Essa última faceta é, sem dúvida, a mais desestabilizadora. Não só Steigerwalt dedica meia hora a apresentar o elenco como também estilhaça a cronologia histórica sem aparente motivo. A meio da narrativa, faz-se um salto de dez anos, para depois do definhar do estúdio face à revolução da pornografia online. O que mais fica são os cismas perdidos na transição, levando o espectador a refletir sobre as várias relações que ruíram nesta omissão textual. O matrimónio de Eva e Riccardo será o ponto central e contém algum do melhor material do filme, pelo menos ao nível do drama humano. Pietro Castellitto e Tesa Litvan fazem o seu melhor para esboçar o que a fita aparentemente quer deixar ambíguo.

Mas depois, para voltar a Moana, o filme corta abruptamente para 1993 e para o fracasso da estrela porno no mainstream.
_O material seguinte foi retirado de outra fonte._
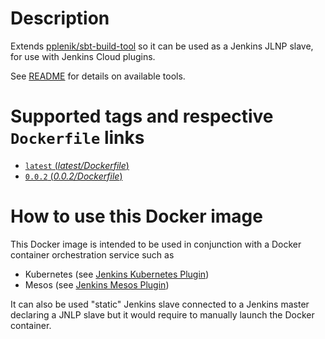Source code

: # Description

Extends [pplenik/sbt-build-tool](https://hub.docker.com/r/pplenik/sbt-build-tool/) so it can be used as a Jenkins JLNP slave, for use with Jenkins Cloud plugins.

See [README](https://hub.docker.com/r/jupeter/scala-build-tools/) for details on available tools.

# Supported tags and respective `Dockerfile` links

-   [`latest` (*latest/Dockerfile*)](https://github.com/jupeter/scala-build-tools-dockerfile/blob/master/Dockerfile)
-   [`0.0.2` (*0.0.2/Dockerfile*)](https://github.com/jupeter/scala-build-tools-dockerfile/blob/0.0.2/Dockerfile)

# How to use this Docker image

 This Docker image is intended to be used in conjunction with a Docker container orchestration service such as
 -   Kubernetes (see [Jenkins Kubernetes Plugin](https://wiki.jenkins-ci.org/display/JENKINS/Kubernetes+Plugin))
 -   Mesos (see [Jenkins Mesos Plugin](https://wiki.jenkins-ci.org/display/JENKINS/Mesos+Plugin))

It can also be used "static" Jenkins slave connected to a Jenkins master declaring a JNLP slave but it would require to manually launch the Docker container.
E vem a tentativa de entrar na política, afirmando-se candidata de direita ferrenha para grande choque de Riccardo. O trabalho de Denise Capezza no papel merece aplauso e, nesta secção fatalista, continua a ser a melhor performance do filme, incorporando todas as contradições do papel e da figura de um jeito que Castellitto é incapaz. É suficiente para redimir as falhas desta passagem? Não, de todo, especialmente quando Steigerwalt insiste em expor o corpo massacrado pelo cancro do fígado, feito esqueleto grotesco para máximo espanto e terror da audiência.

Lê Também:
TOP 10 MHD | Melhores Filmes do Cinema Italiano

E se já não bastasse, lá vem mais um salto temporal, para perscrutar a mortandade do pai da Diva Futura. A realizadora finca os dentes nesta oportunidade para o martírio, confundindo a sua perspetiva sobre o estúdio pornográfico. Existe aqui um elogio à ambição, cultural e artística, ou um regozijo com a desgraça das suas principais figuras? Há empatia ou moralismo? Por muito pró-trabalho do sexo que o filme queira ser – algo louvável – “Diva Futura” está consignado à ideia desta História como uma tragédia, tombando num conservadorismo incongruente com o que o diálogo aponta e insiste. Talvez seja intencional da parte de Steigerwalt, mas deixa a audiência numa posição ingrata.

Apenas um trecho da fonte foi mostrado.